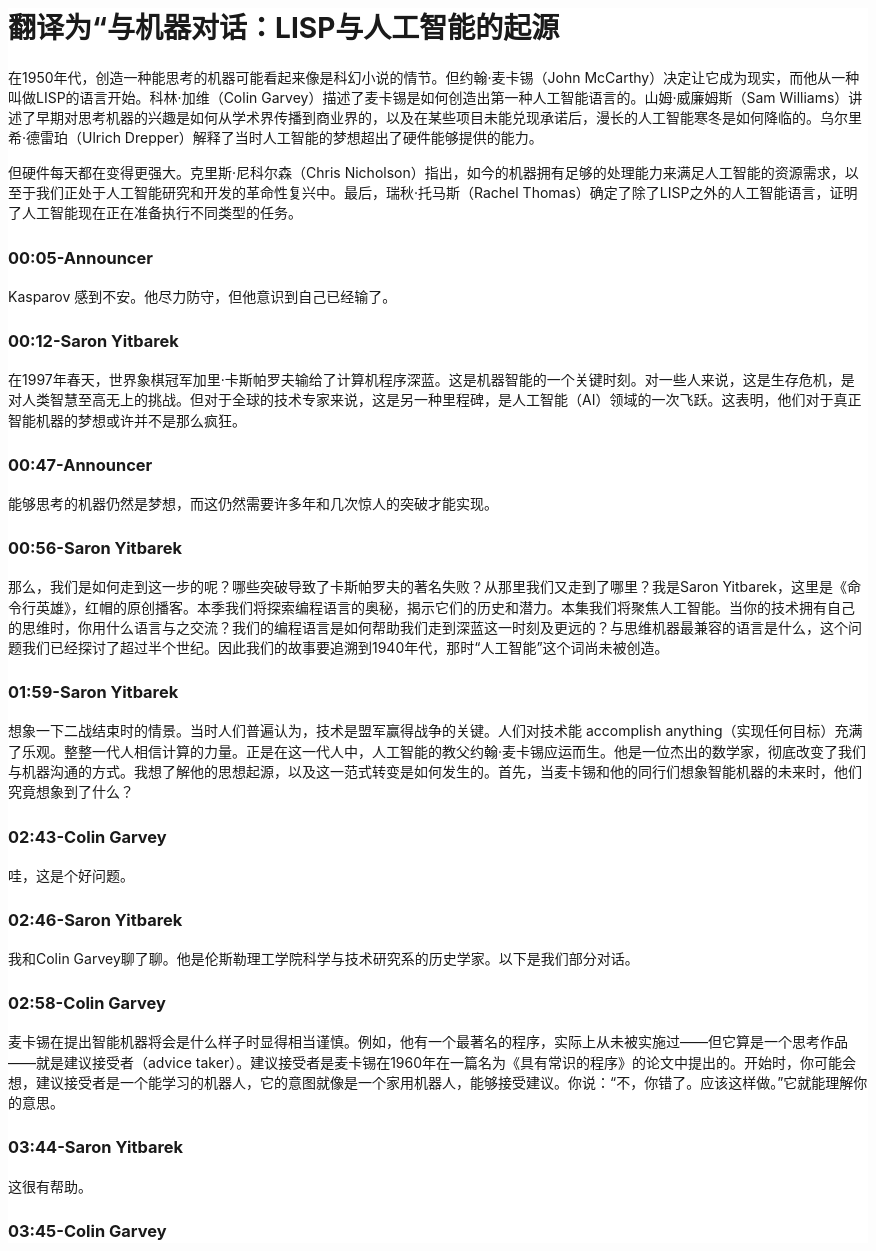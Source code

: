 # 翻译为“与机器对话：LISP与人工智能的起源

在1950年代，创造一种能思考的机器可能看起来像是科幻小说的情节。但约翰·麦卡锡（John McCarthy）决定让它成为现实，而他从一种叫做LISP的语言开始。科林·加维（Colin Garvey）描述了麦卡锡是如何创造出第一种人工智能语言的。山姆·威廉姆斯（Sam Williams）讲述了早期对思考机器的兴趣是如何从学术界传播到商业界的，以及在某些项目未能兑现承诺后，漫长的人工智能寒冬是如何降临的。乌尔里希·德雷珀（Ulrich Drepper）解释了当时人工智能的梦想超出了硬件能够提供的能力。

但硬件每天都在变得更强大。克里斯·尼科尔森（Chris Nicholson）指出，如今的机器拥有足够的处理能力来满足人工智能的资源需求，以至于我们正处于人工智能研究和开发的革命性复兴中。最后，瑞秋·托马斯（Rachel Thomas）确定了除了LISP之外的人工智能语言，证明了人工智能现在正在准备执行不同类型的任务。

### 00:05-Announcer

Kasparov 感到不安。他尽力防守，但他意识到自己已经输了。

### 00:12-Saron Yitbarek

在1997年春天，世界象棋冠军加里·卡斯帕罗夫输给了计算机程序深蓝。这是机器智能的一个关键时刻。对一些人来说，这是生存危机，是对人类智慧至高无上的挑战。但对于全球的技术专家来说，这是另一种里程碑，是人工智能（AI）领域的一次飞跃。这表明，他们对于真正智能机器的梦想或许并不是那么疯狂。

### 00:47-Announcer

能够思考的机器仍然是梦想，而这仍然需要许多年和几次惊人的突破才能实现。

### 00:56-Saron Yitbarek

那么，我们是如何走到这一步的呢？哪些突破导致了卡斯帕罗夫的著名失败？从那里我们又走到了哪里？我是Saron Yitbarek，这里是《命令行英雄》，红帽的原创播客。本季我们将探索编程语言的奥秘，揭示它们的历史和潜力。本集我们将聚焦人工智能。当你的技术拥有自己的思维时，你用什么语言与之交流？我们的编程语言是如何帮助我们走到深蓝这一时刻及更远的？与思维机器最兼容的语言是什么，这个问题我们已经探讨了超过半个世纪。因此我们的故事要追溯到1940年代，那时“人工智能”这个词尚未被创造。

### 01:59-Saron Yitbarek

想象一下二战结束时的情景。当时人们普遍认为，技术是盟军赢得战争的关键。人们对技术能 accomplish anything（实现任何目标）充满了乐观。整整一代人相信计算的力量。正是在这一代人中，人工智能的教父约翰·麦卡锡应运而生。他是一位杰出的数学家，彻底改变了我们与机器沟通的方式。我想了解他的思想起源，以及这一范式转变是如何发生的。首先，当麦卡锡和他的同行们想象智能机器的未来时，他们究竟想象到了什么？

### 02:43-Colin Garvey

哇，这是个好问题。

### 02:46-Saron Yitbarek

我和Colin Garvey聊了聊。他是伦斯勒理工学院科学与技术研究系的历史学家。以下是我们部分对话。

### 02:58-Colin Garvey

麦卡锡在提出智能机器将会是什么样子时显得相当谨慎。例如，他有一个最著名的程序，实际上从未被实施过——但它算是一个思考作品——就是建议接受者（advice taker）。建议接受者是麦卡锡在1960年在一篇名为《具有常识的程序》的论文中提出的。开始时，你可能会想，建议接受者是一个能学习的机器人，它的意图就像是一个家用机器人，能够接受建议。你说：“不，你错了。应该这样做。”它就能理解你的意思。

### 03:44-Saron Yitbarek

这很有帮助。

### 03:45-Colin Garvey
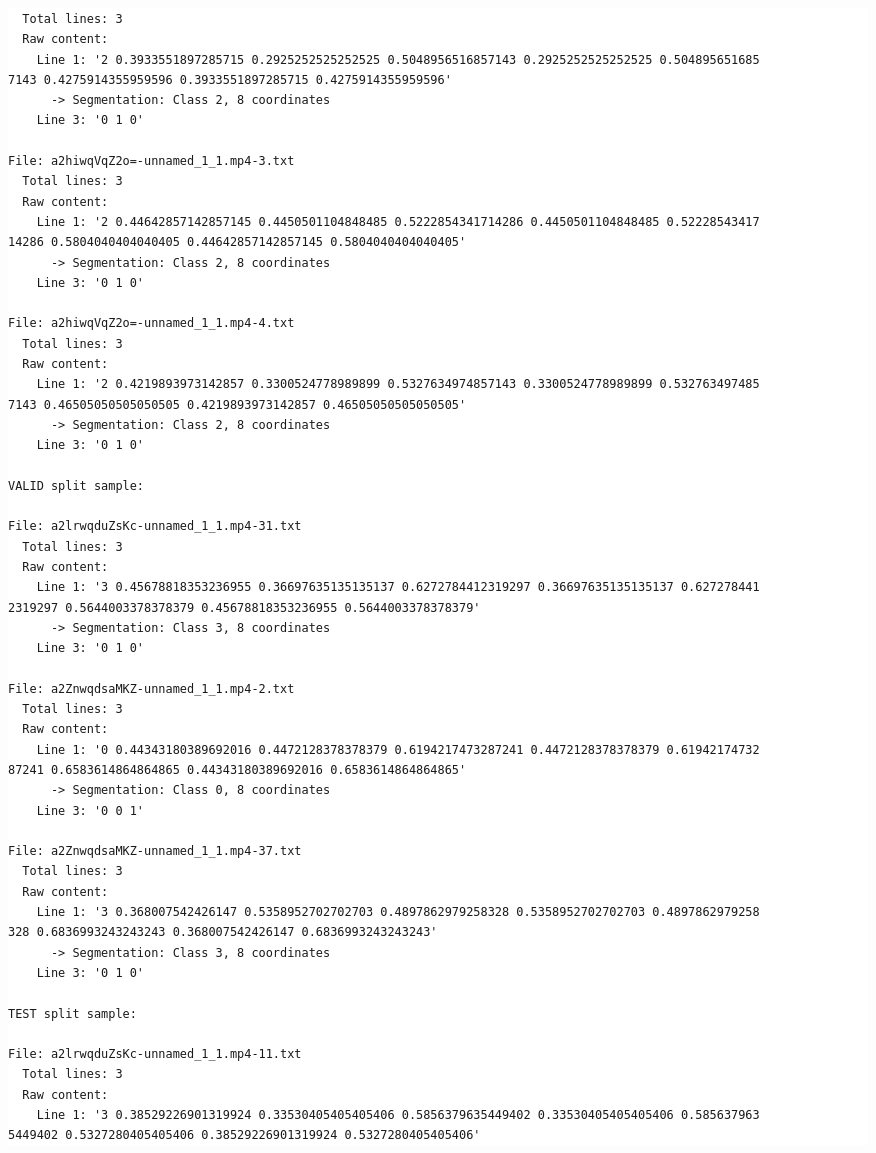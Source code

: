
 ```
  Total lines: 3
  Raw content:
    Line 1: '2 0.3933551897285715 0.2925252525252525 0.5048956516857143 0.2925252525252525 0.504895651685
7143 0.4275914355959596 0.3933551897285715 0.4275914355959596'
      -> Segmentation: Class 2, 8 coordinates
    Line 3: '0 1 0'

File: a2hiwqVqZ2o=-unnamed_1_1.mp4-3.txt
  Total lines: 3
  Raw content:
    Line 1: '2 0.44642857142857145 0.4450501104848485 0.5222854341714286 0.4450501104848485 0.52228543417
14286 0.5804040404040405 0.44642857142857145 0.5804040404040405'
      -> Segmentation: Class 2, 8 coordinates
    Line 3: '0 1 0'

File: a2hiwqVqZ2o=-unnamed_1_1.mp4-4.txt
  Total lines: 3
  Raw content:
    Line 1: '2 0.4219893973142857 0.3300524778989899 0.5327634974857143 0.3300524778989899 0.532763497485
7143 0.46505050505050505 0.4219893973142857 0.46505050505050505'
      -> Segmentation: Class 2, 8 coordinates
    Line 3: '0 1 0'

VALID split sample:

File: a2lrwqduZsKc-unnamed_1_1.mp4-31.txt
  Total lines: 3
  Raw content:
    Line 1: '3 0.45678818353236955 0.36697635135135137 0.6272784412319297 0.36697635135135137 0.627278441
2319297 0.5644003378378379 0.45678818353236955 0.5644003378378379'
      -> Segmentation: Class 3, 8 coordinates
    Line 3: '0 1 0'

File: a2ZnwqdsaMKZ-unnamed_1_1.mp4-2.txt
  Total lines: 3
  Raw content:
    Line 1: '0 0.44343180389692016 0.4472128378378379 0.6194217473287241 0.4472128378378379 0.61942174732
87241 0.6583614864864865 0.44343180389692016 0.6583614864864865'
      -> Segmentation: Class 0, 8 coordinates
    Line 3: '0 0 1'

File: a2ZnwqdsaMKZ-unnamed_1_1.mp4-37.txt
  Total lines: 3
  Raw content:
    Line 1: '3 0.368007542426147 0.5358952702702703 0.4897862979258328 0.5358952702702703 0.4897862979258
328 0.6836993243243243 0.368007542426147 0.6836993243243243'
      -> Segmentation: Class 3, 8 coordinates
    Line 3: '0 1 0'

TEST split sample:

File: a2lrwqduZsKc-unnamed_1_1.mp4-11.txt
  Total lines: 3
  Raw content:
    Line 1: '3 0.38529226901319924 0.33530405405405406 0.5856379635449402 0.33530405405405406 0.585637963
5449402 0.5327280405405406 0.38529226901319924 0.5327280405405406'
```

# [Prompt]
Recreate the listing above word for word, dropping each picture it contains.

# [Answer to this problem]
Source code

: # 翻译为“与机器对话：LISP与人工智能的起源

在1950年代，创造一种能思考的机器可能看起来像是科幻小说的情节。但约翰·麦卡锡（John McCarthy）决定让它成为现实，而他从一种叫做LISP的语言开始。科林·加维（Colin Garvey）描述了麦卡锡是如何创造出第一种人工智能语言的。山姆·威廉姆斯（Sam Williams）讲述了早期对思考机器的兴趣是如何从学术界传播到商业界的，以及在某些项目未能兑现承诺后，漫长的人工智能寒冬是如何降临的。乌尔里希·德雷珀（Ulrich Drepper）解释了当时人工智能的梦想超出了硬件能够提供的能力。

但硬件每天都在变得更强大。克里斯·尼科尔森（Chris Nicholson）指出，如今的机器拥有足够的处理能力来满足人工智能的资源需求，以至于我们正处于人工智能研究和开发的革命性复兴中。最后，瑞秋·托马斯（Rachel Thomas）确定了除了LISP之外的人工智能语言，证明了人工智能现在正在准备执行不同类型的任务。

### 00:05-Announcer

Kasparov 感到不安。他尽力防守，但他意识到自己已经输了。

### 00:12-Saron Yitbarek

在1997年春天，世界象棋冠军加里·卡斯帕罗夫输给了计算机程序深蓝。这是机器智能的一个关键时刻。对一些人来说，这是生存危机，是对人类智慧至高无上的挑战。但对于全球的技术专家来说，这是另一种里程碑，是人工智能（AI）领域的一次飞跃。这表明，他们对于真正智能机器的梦想或许并不是那么疯狂。

### 00:47-Announcer

能够思考的机器仍然是梦想，而这仍然需要许多年和几次惊人的突破才能实现。

### 00:56-Saron Yitbarek

那么，我们是如何走到这一步的呢？哪些突破导致了卡斯帕罗夫的著名失败？从那里我们又走到了哪里？我是Saron Yitbarek，这里是《命令行英雄》，红帽的原创播客。本季我们将探索编程语言的奥秘，揭示它们的历史和潜力。本集我们将聚焦人工智能。当你的技术拥有自己的思维时，你用什么语言与之交流？我们的编程语言是如何帮助我们走到深蓝这一时刻及更远的？与思维机器最兼容的语言是什么，这个问题我们已经探讨了超过半个世纪。因此我们的故事要追溯到1940年代，那时“人工智能”这个词尚未被创造。

### 01:59-Saron Yitbarek

想象一下二战结束时的情景。当时人们普遍认为，技术是盟军赢得战争的关键。人们对技术能 accomplish anything（实现任何目标）充满了乐观。整整一代人相信计算的力量。正是在这一代人中，人工智能的教父约翰·麦卡锡应运而生。他是一位杰出的数学家，彻底改变了我们与机器沟通的方式。我想了解他的思想起源，以及这一范式转变是如何发生的。首先，当麦卡锡和他的同行们想象智能机器的未来时，他们究竟想象到了什么？

### 02:43-Colin Garvey

哇，这是个好问题。

### 02:46-Saron Yitbarek

我和Colin Garvey聊了聊。他是伦斯勒理工学院科学与技术研究系的历史学家。以下是我们部分对话。

### 02:58-Colin Garvey

麦卡锡在提出智能机器将会是什么样子时显得相当谨慎。例如，他有一个最著名的程序，实际上从未被实施过——但它算是一个思考作品——就是建议接受者（advice taker）。建议接受者是麦卡锡在1960年在一篇名为《具有常识的程序》的论文中提出的。开始时，你可能会想，建议接受者是一个能学习的机器人，它的意图就像是一个家用机器人，能够接受建议。你说：“不，你错了。应该这样做。”它就能理解你的意思。

### 03:44-Saron Yitbarek

这很有帮助。

### 03:45-Colin Garvey
Source code

:
 ```
  Total lines: 3
  Raw content:
    Line 1: '2 0.3933551897285715 0.2925252525252525 0.5048956516857143 0.2925252525252525 0.504895651685
7143 0.4275914355959596 0.3933551897285715 0.4275914355959596'
      -> Segmentation: Class 2, 8 coordinates
    Line 3: '0 1 0'

File: a2hiwqVqZ2o=-unnamed_1_1.mp4-3.txt
  Total lines: 3
  Raw content:
    Line 1: '2 0.44642857142857145 0.4450501104848485 0.5222854341714286 0.4450501104848485 0.52228543417
14286 0.5804040404040405 0.44642857142857145 0.5804040404040405'
      -> Segmentation: Class 2, 8 coordinates
    Line 3: '0 1 0'

File: a2hiwqVqZ2o=-unnamed_1_1.mp4-4.txt
  Total lines: 3
  Raw content:
    Line 1: '2 0.4219893973142857 0.3300524778989899 0.5327634974857143 0.3300524778989899 0.532763497485
7143 0.46505050505050505 0.4219893973142857 0.46505050505050505'
      -> Segmentation: Class 2, 8 coordinates
    Line 3: '0 1 0'

VALID split sample:

File: a2lrwqduZsKc-unnamed_1_1.mp4-31.txt
  Total lines: 3
  Raw content:
    Line 1: '3 0.45678818353236955 0.36697635135135137 0.6272784412319297 0.36697635135135137 0.627278441
2319297 0.5644003378378379 0.45678818353236955 0.5644003378378379'
      -> Segmentation: Class 3, 8 coordinates
    Line 3: '0 1 0'

File: a2ZnwqdsaMKZ-unnamed_1_1.mp4-2.txt
  Total lines: 3
  Raw content:
    Line 1: '0 0.44343180389692016 0.4472128378378379 0.6194217473287241 0.4472128378378379 0.61942174732
87241 0.6583614864864865 0.44343180389692016 0.6583614864864865'
      -> Segmentation: Class 0, 8 coordinates
    Line 3: '0 0 1'

File: a2ZnwqdsaMKZ-unnamed_1_1.mp4-37.txt
  Total lines: 3
  Raw content:
    Line 1: '3 0.368007542426147 0.5358952702702703 0.4897862979258328 0.5358952702702703 0.4897862979258
328 0.6836993243243243 0.368007542426147 0.6836993243243243'
      -> Segmentation: Class 3, 8 coordinates
    Line 3: '0 1 0'

TEST split sample:

File: a2lrwqduZsKc-unnamed_1_1.mp4-11.txt
  Total lines: 3
  Raw content:
    Line 1: '3 0.38529226901319924 0.33530405405405406 0.5856379635449402 0.33530405405405406 0.585637963
5449402 0.5327280405405406 0.38529226901319924 0.5327280405405406'
```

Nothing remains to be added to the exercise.